··· Provided records ···

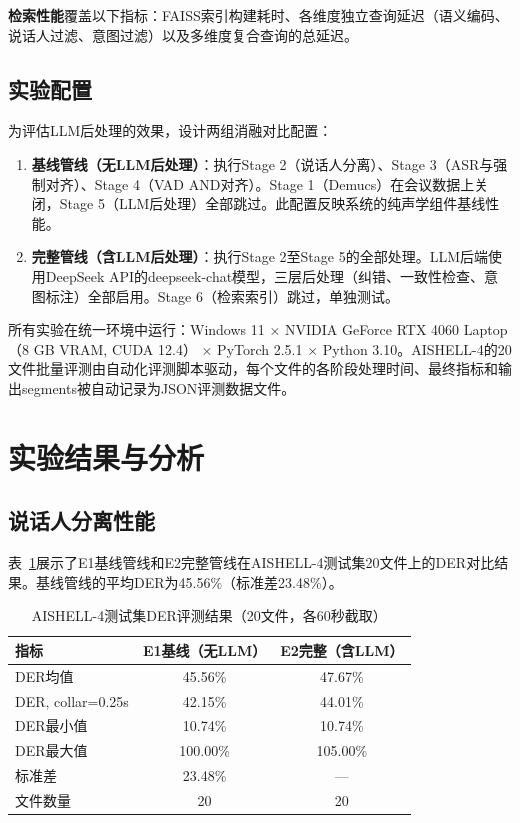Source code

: \documentclass[12pt, a4paper]{article}
\begin{document}
\textbf{检索性能}覆盖以下指标：FAISS索引构建耗时、各维度独立查询延迟（语义编码、说话人过滤、意图过滤）以及多维度复合查询的总延迟。

\subsection{实验配置}

为评估LLM后处理的效果，设计两组消融对比配置：

\begin{enumerate}[label=\textbf{E\arabic*}, leftmargin=*]
    \item \textbf{基线管线（无LLM后处理）}：执行Stage 2（说话人分离）、Stage 3（ASR与强制对齐）、Stage 4（VAD AND对齐）。Stage 1（Demucs）在会议数据上关闭，Stage 5（LLM后处理）全部跳过。此配置反映系统的纯声学组件基线性能。
    \item \textbf{完整管线（含LLM后处理）}：执行Stage 2至Stage 5的全部处理。LLM后端使用DeepSeek API的deepseek-chat模型，三层后处理（纠错、一致性检查、意图标注）全部启用。Stage 6（检索索引）跳过，单独测试。
\end{enumerate}

所有实验在统一环境中运行：Windows 11 × NVIDIA GeForce RTX 4060 Laptop（8 GB VRAM, CUDA 12.4） × PyTorch 2.5.1 × Python 3.10。AISHELL-4的20文件批量评测由自动化评测脚本驱动，每个文件的各阶段处理时间、最终指标和输出segments被自动记录为JSON评测数据文件。

\section{实验结果与分析}

\subsection{说话人分离性能}

表~\ref{tab:der}展示了E1基线管线和E2完整管线在AISHELL-4测试集20文件上的DER对比结果。基线管线的平均DER为45.56\%（标准差23.48\%）。

\begin{table}[H]
\centering
\caption{AISHELL-4测试集DER评测结果（20文件，各60秒截取）}
\label{tab:der}
\begin{tabular}{lcc}
\toprule
\textbf{指标} & \textbf{E1基线（无LLM）} & \textbf{E2完整（含LLM）} \\
\midrule
DER均值 & 45.56\% & 47.67\% \\
DER, collar=0.25s & 42.15\% & 44.01\% \\
DER最小值 & 10.74\% & 10.74\% \\
DER最大值 & 100.00\% & 105.00\% \\
标准差 & 23.48\% & — \\
文件数量 & 20 & 20 \\
\bottomrule
\end{tabular}
\end{table}
\end{document}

···

### What is being asked:
Reproduce the entries above exactly, without images.

### Output of the exercise:
Source code

: \documentclass[12pt, a4paper]{article}
\begin{document}
\textbf{检索性能}覆盖以下指标：FAISS索引构建耗时、各维度独立查询延迟（语义编码、说话人过滤、意图过滤）以及多维度复合查询的总延迟。

\subsection{实验配置}

为评估LLM后处理的效果，设计两组消融对比配置：

\begin{enumerate}[label=\textbf{E\arabic*}, leftmargin=*]
    \item \textbf{基线管线（无LLM后处理）}：执行Stage 2（说话人分离）、Stage 3（ASR与强制对齐）、Stage 4（VAD AND对齐）。Stage 1（Demucs）在会议数据上关闭，Stage 5（LLM后处理）全部跳过。此配置反映系统的纯声学组件基线性能。
    \item \textbf{完整管线（含LLM后处理）}：执行Stage 2至Stage 5的全部处理。LLM后端使用DeepSeek API的deepseek-chat模型，三层后处理（纠错、一致性检查、意图标注）全部启用。Stage 6（检索索引）跳过，单独测试。
\end{enumerate}

所有实验在统一环境中运行：Windows 11 × NVIDIA GeForce RTX 4060 Laptop（8 GB VRAM, CUDA 12.4） × PyTorch 2.5.1 × Python 3.10。AISHELL-4的20文件批量评测由自动化评测脚本驱动，每个文件的各阶段处理时间、最终指标和输出segments被自动记录为JSON评测数据文件。

\section{实验结果与分析}

\subsection{说话人分离性能}

表~\ref{tab:der}展示了E1基线管线和E2完整管线在AISHELL-4测试集20文件上的DER对比结果。基线管线的平均DER为45.56\%（标准差23.48\%）。

\begin{table}[H]
\centering
\caption{AISHELL-4测试集DER评测结果（20文件，各60秒截取）}
\label{tab:der}
\begin{tabular}{lcc}
\toprule
\textbf{指标} & \textbf{E1基线（无LLM）} & \textbf{E2完整（含LLM）} \\
\midrule
DER均值 & 45.56\% & 47.67\% \\
DER, collar=0.25s & 42.15\% & 44.01\% \\
DER最小值 & 10.74\% & 10.74\% \\
DER最大值 & 100.00\% & 105.00\% \\
标准差 & 23.48\% & — \\
文件数量 & 20 & 20 \\
\bottomrule
\end{tabular}
\end{table}
\end{document}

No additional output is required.